DNA found on crime scene evidence can help investigators determine what happened and who may have been involved. Forensic scientists can analyze DNA evidence to confirm or exclude individuals as contributors to crime scene evidence, which can help prove innocence.

Gary Dotson’s case is one of the first instances of this in the U.S. In 1979, Mr. Dotson was convicted of rape and kidnapping in Illinois. But six years later, the woman he was convicted of raping recanted her statement and confessed to making up the story to hide from her foster parents the fact that she had had a consensual sexual relationship.

However, the trial court did not initially believe her recantation, and Mr. Dotson was not freed. Finally, in 1988, DNA testing excluded Mr. Dotson as the source of the DNA on the crime scene evidence and instead identified the woman’s then boyfriend. These results corroborated her recantation, confirmed Mr. Dotson’s innocence, and led to his exoneration.

4. Post-conviction DNA testing is only truly accessible in about half of the U.S.

Though all 50 states have laws allowing post-conviction DNA testing, nearly half of states have procedural barriers that prevent people from accessing post-conviction DNA testing.

One common procedural barrier is the narrow timeframe in which people can request DNA testing. For example, Delaware only allows individuals to request post-conviction DNA testing within three years of a conviction. This restriction poses a challenge for people who were convicted when DNA testing was not available, or before the development of more advanced DNA testing techniques. The Innocence Project’s policy team supports legislation pending in Delaware, which would update the state’s post-conviction DNA testing statute by removing this three year limit and other barriers.

Moreover, there are a handful of states that prohibit DNA testing if a client has pleaded guilty even though guilty pleas are a leading contributing factor to wrongful convictions. In an analysis of 375 exonerations, the Innocence Project found that more than 11% of individuals that pleaded guilty were innocent and later exonerated using DNA evidence. Whether it is through coerced confessions or the threat of a harsher punishment, innocent people often plead guilty. Innocence Project client Marvin Grimm Jr., who pleaded guilty in 1976 after being threatened with the death penalty, was originally barred from accessing DNA testing under Virginia’s statute. However, the Innocence Project’s policy advocates lobbied against this requirement, enabling him to access DNA testing and finally be exonerated in 2024.

Kirk Bloodsworth at the 2019 Innocence Network Conference in Atlanta, Georgia. Photo: Lacy Atkins.

Kirk Bloodsworth at the 2019 Innocence Network Conference in Atlanta, Georgia. Photo: Lacy Atkins.

5. DNA testing can be costly.

In the cases of our clients, DNA testing has typically cost anywhere from $5,000 to $50,000 for a single case. This wide price range is due to some cases needing multiple types of tests on a single piece of evidence or multiple pieces of evidence needing to be tested. Sometimes finding the DNA evidence that is key to an exoneration is like searching for a needle in a haystack.
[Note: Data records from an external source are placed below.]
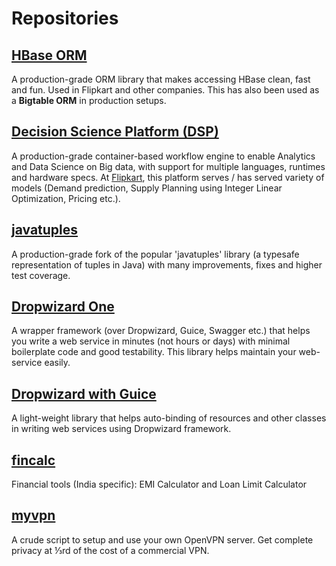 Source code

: # Repositories

## [HBase ORM](https://github.com/flipkart-incubator/hbase-orm)
A production-grade ORM library that makes accessing HBase clean, fast and fun. Used in Flipkart and other companies. This has also been used as a **Bigtable ORM** in production setups.


## [Decision Science Platform (DSP)](https://github.com/flipkart-incubator/dsp)
A production-grade container-based workflow engine to enable Analytics and Data Science on Big data, with support for multiple languages, runtimes and hardware specs. At [Flipkart](https://www.flipkart.com), this platform serves / has served variety of models (Demand prediction, Supply Planning using Integer Linear Optimization, Pricing etc.).


## [javatuples](https://github.com/flipkart-incubator/javatuples)
A production-grade fork of the popular 'javatuples' library (a typesafe representation of tuples in Java) with many improvements, fixes and higher test coverage.


## [Dropwizard One](https://github.com/flipkart-incubator/dropwizard-one)
A wrapper framework (over Dropwizard, Guice, Swagger etc.) that helps you write a web service in minutes (not hours or days) with minimal boilerplate code and good testability. This library helps maintain your web-service easily.

## [Dropwizard with Guice](https://github.com/flipkart-incubator/dropwizard-guicier)
A light-weight library that helps auto-binding of resources and other classes in writing web services using Dropwizard framework.

## [fincalc](https://github.com/m-manu/myvpn)
Financial tools (India specific): EMI Calculator and Loan Limit Calculator

## [myvpn](https://github.com/m-manu/myvpn)
A crude script to setup and use your own OpenVPN server. Get complete privacy at ⅓rd of the cost of a commercial VPN.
The Innocence Project covers the cost of DNA testing in all its cases. It also advocates for federal funding for initiatives like Wrongful Conviction Review Program, which provides funding for nonprofit innocence clinics, public defender offices, and universities who review claims of innocence based on DNA evidence. The Innocence Project also successfully advocated for the creation of the Kirk Bloodsworth Post-Conviction DNA Testing Program, which provides federal funding for post-conviction DNA testing. The program is named after Kirk Bloodsworth, the first person on death row to be exonerated by DNA testing in the U.S.